Empire State Realty Trust, obviously from the name, it is a real estate investment trust. This is the company that owns the Empire State building, as well as a bunch of other office real estate in New York. The reason I really doubled down on this during the COVID pandemic, you can't tell me that any office property has more staying power than the Empire State Building. Companies want their offices there. If 50% of the companies in America decided their employees were going to work remotely, the other 50% would still be leasing office space at the Empire State Building. It's just a powerful brand, it's an iconic property.

They own eight other office properties in Manhattan, they own three in the Connecticut area near Manhattan, and two more in suburban New York. About 10 million square feet of space altogether, they're mostly office. About 90% of the space is office, the rest is retail; any inner city high-rise, the ground level is always retail usually. They've actually had surprising results during COVID when it comes to leasing. Starbucks (SBUX 0.23%) just leased half of the first two floors of the Empire State Building to open one of their Roastery locations. I don't know if you've even gone to one of those high-end Roasteries, but there's one coming to the Empire State Building soon, which is cool. A lot of liquidity.

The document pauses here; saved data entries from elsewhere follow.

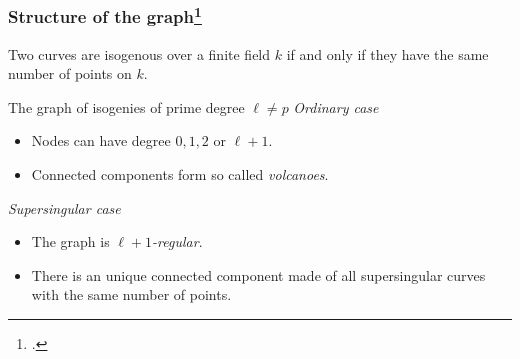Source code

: \documentclass{beamer}
\begin{document}

\begin{frame}
  \frametitle{Structure of the graph\footcite{kohel,fouquet+morain02}}

  \begin{theorem}
    Two curves are isogenous over a finite field $k$ if and only if
    they have the \alert{same number of points} on $k$.
  \end{theorem}

  \begin{block}{The graph of isogenies of \alert{prime} degree \alert{$\ell\ne p$}}
    \emph{Ordinary case}
    \begin{itemize}
    \item Nodes can have degree \emph{$0,1,2$} or \emph{$\ell+1$}.
    \item Connected components form so called \emph{volcanoes}.
    \end{itemize}
    
    \emph{Supersingular case}
    \begin{itemize}
    \item The graph is \emph{$\ell+1$-regular}.
    \item There is an \alert{unique connected component} made of all
      supersingular curves with the same number of points.
    \end{itemize}
  \end{block}
\end{frame}

\end{document}
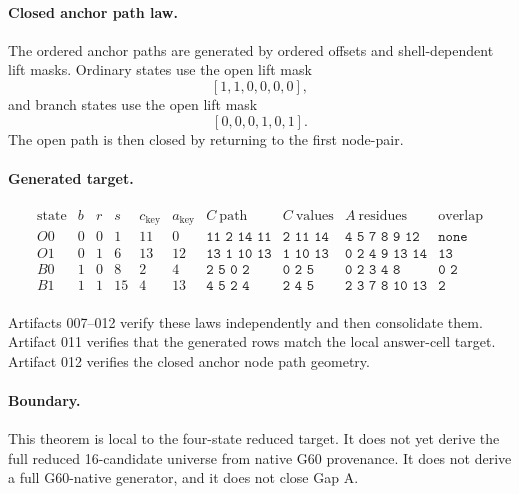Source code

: \paragraph{Closed anchor path law.}
The ordered anchor paths are generated by ordered offsets and shell-dependent lift masks.  Ordinary states use the open lift mask
\[
    [1,1,0,0,0,0],
\]
and branch states use the open lift mask
\[
    [0,0,0,1,0,1].
\]
The open path is then closed by returning to the first node-pair.

\paragraph{Generated target.}
\[
\begin{array}{c|c|c|c|c|c|c|c|c|c}
\mathrm{state} & b & r & s & c_{\mathrm{key}} & a_{\mathrm{key}} & C\ \mathrm{path} & C\ \mathrm{values} & A\ \mathrm{residues} & \mathrm{overlap}\\
\hline
O0 & 0 & 0 & 1 & 11 & 0 & \texttt{11 2 14 11} & \texttt{2 11 14} & \texttt{4 5 7 8 9 12} & \texttt{none} \\
O1 & 0 & 1 & 6 & 13 & 12 & \texttt{13 1 10 13} & \texttt{1 10 13} & \texttt{0 2 4 9 13 14} & \texttt{13} \\
B0 & 1 & 0 & 8 & 2 & 4 & \texttt{2 5 0 2} & \texttt{0 2 5} & \texttt{0 2 3 4 8} & \texttt{0 2} \\
B1 & 1 & 1 & 15 & 4 & 13 & \texttt{4 5 2 4} & \texttt{2 4 5} & \texttt{2 3 7 8 10 13} & \texttt{2} \\
\end{array}
\]

Artifacts 007--012 verify these laws independently and then consolidate them.  Artifact 011 verifies that the generated rows match the local answer-cell target.  Artifact 012 verifies the closed anchor node path geometry.

\paragraph{Boundary.}
This theorem is local to the four-state reduced target.  It does not yet derive the full reduced 16-candidate universe from native G60 provenance.  It does not derive a full G60-native generator, and it does not close Gap A.
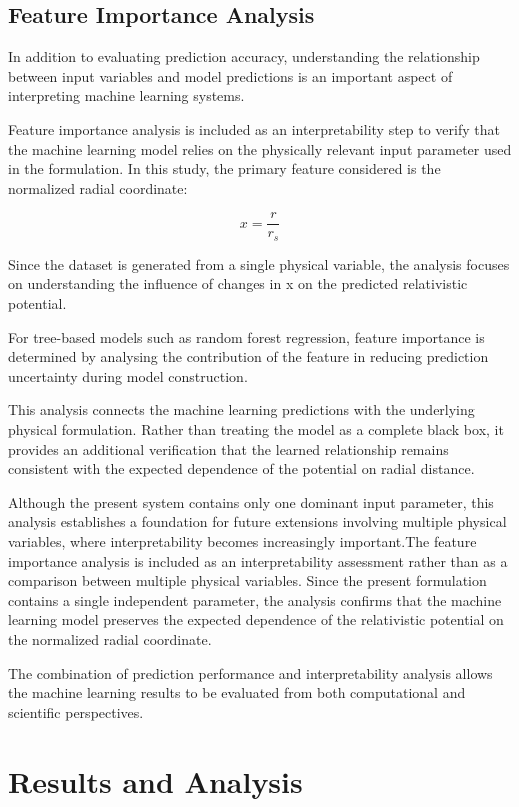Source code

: \documentclass[
]{article}
\begin{document}
\subsection{Feature Importance Analysis}\label{feature-importance-analysis}

In addition to evaluating prediction accuracy, understanding the
relationship between input variables and model predictions is an
important aspect of interpreting machine learning systems.

Feature importance analysis is included as an interpretability step to
verify that the machine learning model relies on the physically relevant
input parameter used in the formulation. In this study, the primary
feature considered is the normalized radial coordinate:

\[
x=\frac{r}{r_s}
\]

Since the dataset is generated from a single physical variable, the
analysis focuses on understanding the influence of changes in x on the
predicted relativistic potential.

For tree-based models such as random forest regression, feature
importance is determined by analysing the contribution of the feature in
reducing prediction uncertainty during model construction.

This analysis connects the machine learning predictions with the
underlying physical formulation. Rather than treating the model as a
complete black box, it provides an additional verification that the
learned relationship remains consistent with the expected dependence of
the potential on radial distance.

Although the present system contains only one dominant input parameter,
this analysis establishes a foundation for future extensions involving
multiple physical variables, where interpretability becomes increasingly
important.The feature importance analysis is included as an interpretability assessment rather than as a comparison between multiple physical variables. Since the present formulation contains a single independent parameter, the analysis confirms that the machine learning model preserves the expected dependence of the relativistic potential on the normalized radial coordinate.

The combination of prediction performance and interpretability analysis
allows the machine learning results to be evaluated from both
computational and scientific perspectives.

\section{Results and Analysis}\label{results-and-analysis}
\end{document}

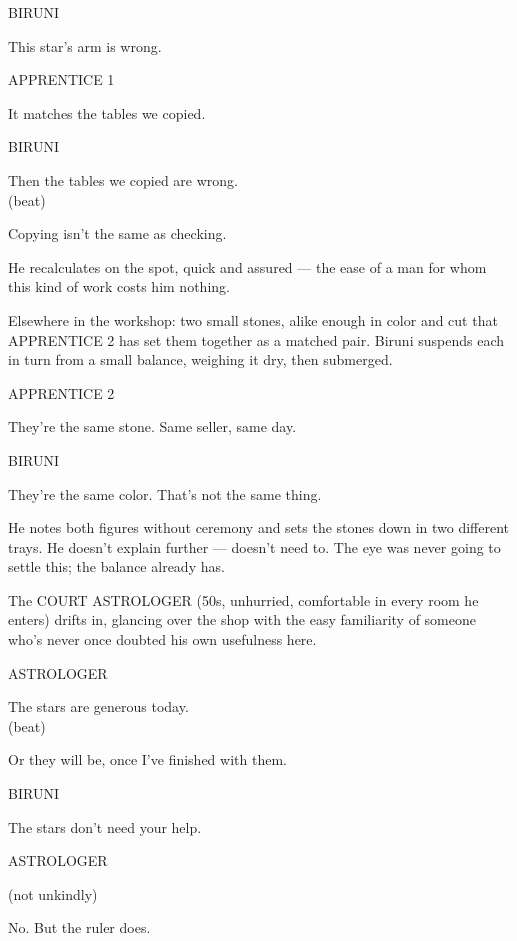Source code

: \documentclass[12pt]{article}
\newcommand{\action}[1]{%
  \par\noindent #1\par\vspace{0.6\baselineskip}%
}
\newcommand{\charcue}[1]{%
  \needspace{3\baselineskip}%
  \par\vspace{0.3\baselineskip}\noindent\hspace*{2.2in}#1\par%
}
\newenvironment{dialogue}{%
  \begin{list}{}{%
    \setlength{\leftmargin}{1.1in}%
    \setlength{\rightmargin}{1.6in}%
    \setlength{\listparindent}{0pt}%
    \setlength{\itemindent}{0pt}%
    \setlength{\parsep}{0pt}%
    \setlength{\itemsep}{0pt}%
    \setlength{\topsep}{0pt}%
  }\item[]%
}{%
  \end{list}\vspace{0.4\baselineskip}%
}
\newcommand{\parenthetical}[1]{%
  \hspace*{-0.4in}\hspace*{1.1in}(#1)\par%
}
\begin{document}
\charcue{BIRUNI}
\begin{dialogue}
This star's arm is wrong.\\
\end{dialogue}
\charcue{APPRENTICE 1}
\begin{dialogue}
It matches the tables we copied.\\
\end{dialogue}
\charcue{BIRUNI}
\begin{dialogue}
Then the tables we copied are wrong.\\
\parenthetical{beat}
Copying isn't the same as checking.\\
\end{dialogue}
\action{He recalculates on the spot, quick and assured --- the ease of a man for whom this kind of work costs him nothing.}
\action{Elsewhere in the workshop: two small stones, alike enough in color and cut that APPRENTICE 2 has set them together as a matched pair. Biruni suspends each in turn from a small balance, weighing it dry, then submerged.}
\charcue{APPRENTICE 2}
\begin{dialogue}
They're the same stone. Same seller, same day.\\
\end{dialogue}
\charcue{BIRUNI}
\begin{dialogue}
They're the same color. That's not the same thing.\\
\end{dialogue}
\action{He notes both figures without ceremony and sets the stones down in two different trays. He doesn't explain further --- doesn't need to. The eye was never going to settle this; the balance already has.}
\action{The COURT ASTROLOGER (50s, unhurried, comfortable in every room he enters) drifts in, glancing over the shop with the easy familiarity of someone who's never once doubted his own usefulness here.}
\charcue{ASTROLOGER}
\begin{dialogue}
The stars are generous today.\\
\parenthetical{beat}
Or they will be, once I've finished with them.\\
\end{dialogue}
\charcue{BIRUNI}
\begin{dialogue}
The stars don't need your help.\\
\end{dialogue}
\charcue{ASTROLOGER}
\begin{dialogue}
\parenthetical{not unkindly}
No. But the ruler does.\\
\end{dialogue}
\end{document}
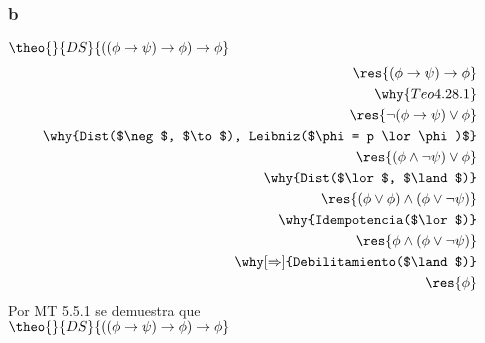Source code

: \documentclass[twoside]{article}
\begin{document}
\subsubsection{b}
\begin{logicenv}{$\theo{}{DS}{((\phi \to \psi) \to \phi) \to \phi}$}
    \begin{align*}
            \res{(\phi \to \psi) \to \phi}\\
        \why{Teo 4.28.1}\\
            \res{\neg(\phi \to \psi) \lor \phi}\\
        \why{Dist($\neg$, $\to$), Leibniz($\phi = p \lor \phi)$}\\
            \res{(\phi \land \neg \psi) \lor \phi}\\
        \why{Dist($\lor$, $\land$)}\\
            \res{(\phi \lor \phi) \land (\phi \lor \neg \psi)}\\
        \why{Idempotencia($\lor$)}\\
            \res{\phi \land (\phi \lor \neg \psi)}\\
        \why[\Rightarrow]{Debilitamiento($\land$)}\\
            \res{\phi}
    \end{align*}
    Por MT 5.5.1 se demuestra que\\
    $\theo{}{DS}{((\phi \to \psi) \to \phi) \to \phi}$
\end{logicenv}
\end{document}
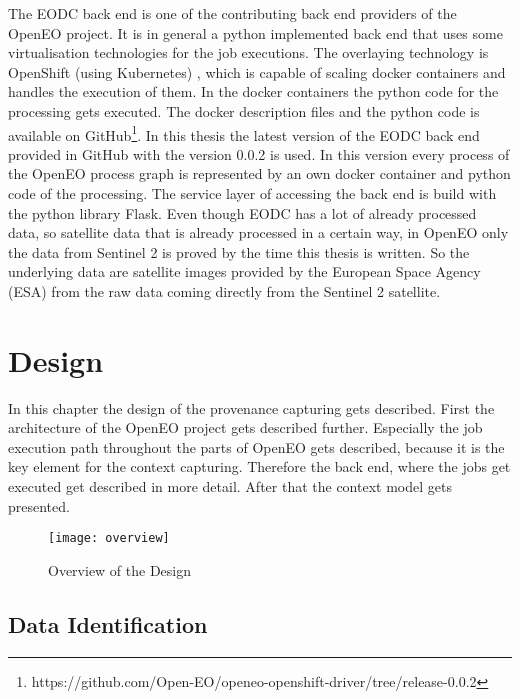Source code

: \documentclass[draft,final]{vutinfth} %
\begin{document}
 The EODC back end is one of the contributing back end providers of the OpenEO project. It is in general a python implemented back end that uses some virtualisation technologies for the job executions. The overlaying technology is OpenShift (using Kubernetes) \cite{openshift}, which is capable of scaling docker containers and handles the execution of them. In the docker containers the python code for the processing gets executed. The docker description files and the python code is available on GitHub\footnote{https://github.com/Open-EO/openeo-openshift-driver/tree/release-0.0.2}. In this thesis the latest version of the EODC back end provided in GitHub with the version 0.0.2 is used. In this version every process of the OpenEO process graph is represented by an own docker container and python code of the processing. The service layer of accessing the back end is build with the python library Flask. Even though EODC has a lot of already processed data, so satellite data that is already processed in a certain way, in OpenEO only the data from Sentinel 2 is proved by the time this thesis is written. So the underlying data are satellite images provided by the European Space Agency (ESA) from the raw data coming directly from the Sentinel 2 satellite. 
\chapter{Design}\label{Design}
In this chapter the design of the provenance capturing gets described. First the architecture of the OpenEO project gets described further. Especially the job execution path throughout the parts of OpenEO gets described, because it is the key element for the context capturing. Therefore the back end, where the jobs get executed get described in more detail. After that the context model gets presented. 

\begin{figure}[h]
	\centering
	\texttt{[image: overview]}
	\caption{Overview of the Design}
	\label{fig:overview} %
\end{figure}

\section{Data Identification}\label{Design:Data Identification}
\end{document}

They have done the best job of any office space real estate investment trust I've ever heard of in terms of managing the balance sheet. They have a debt to enterprise value ratio of about 30%. This would be like if you had a mortgage and the mortgage balance was 30% of your house value. It's a very low leverage ratio for a real estate company. They have $1.4 billion in liquidity for a small-cap company, meaning that they have the power to attack the office market in New York while it's depressed right now. They haven't made any acquisitions recently. Recently hired a chief investment officer for the first time, so it looks like that's coming.

Probably the main reason I like this as opposed to other real estate companies, because they're not the only one that owns inner city office space, is the observatory on top of the Empire State Building is theirs. That is their tourist attraction, they make the money from that. In normal times, it represents about 25% of their total revenue from about 3% of their square footage and its high-margin revenue. What could be a higher-margin business than charging admission to a building you already own? That's a pretty high gross margin business.

I just want to briefly share this one slide to show you what happened to the observatory over the past year-and-a-half right there. You can see how impressive the climb in revenue has been from 2001-2019, and then as soon as COVID hit, it went from $129 million in revenue in 2019 to $29 in 2020. That's a huge drop off in revenue. They're not expecting that to fully normalize till the end of 2022. International travels just now starting to happen again. That's a big part of the observatory traffic.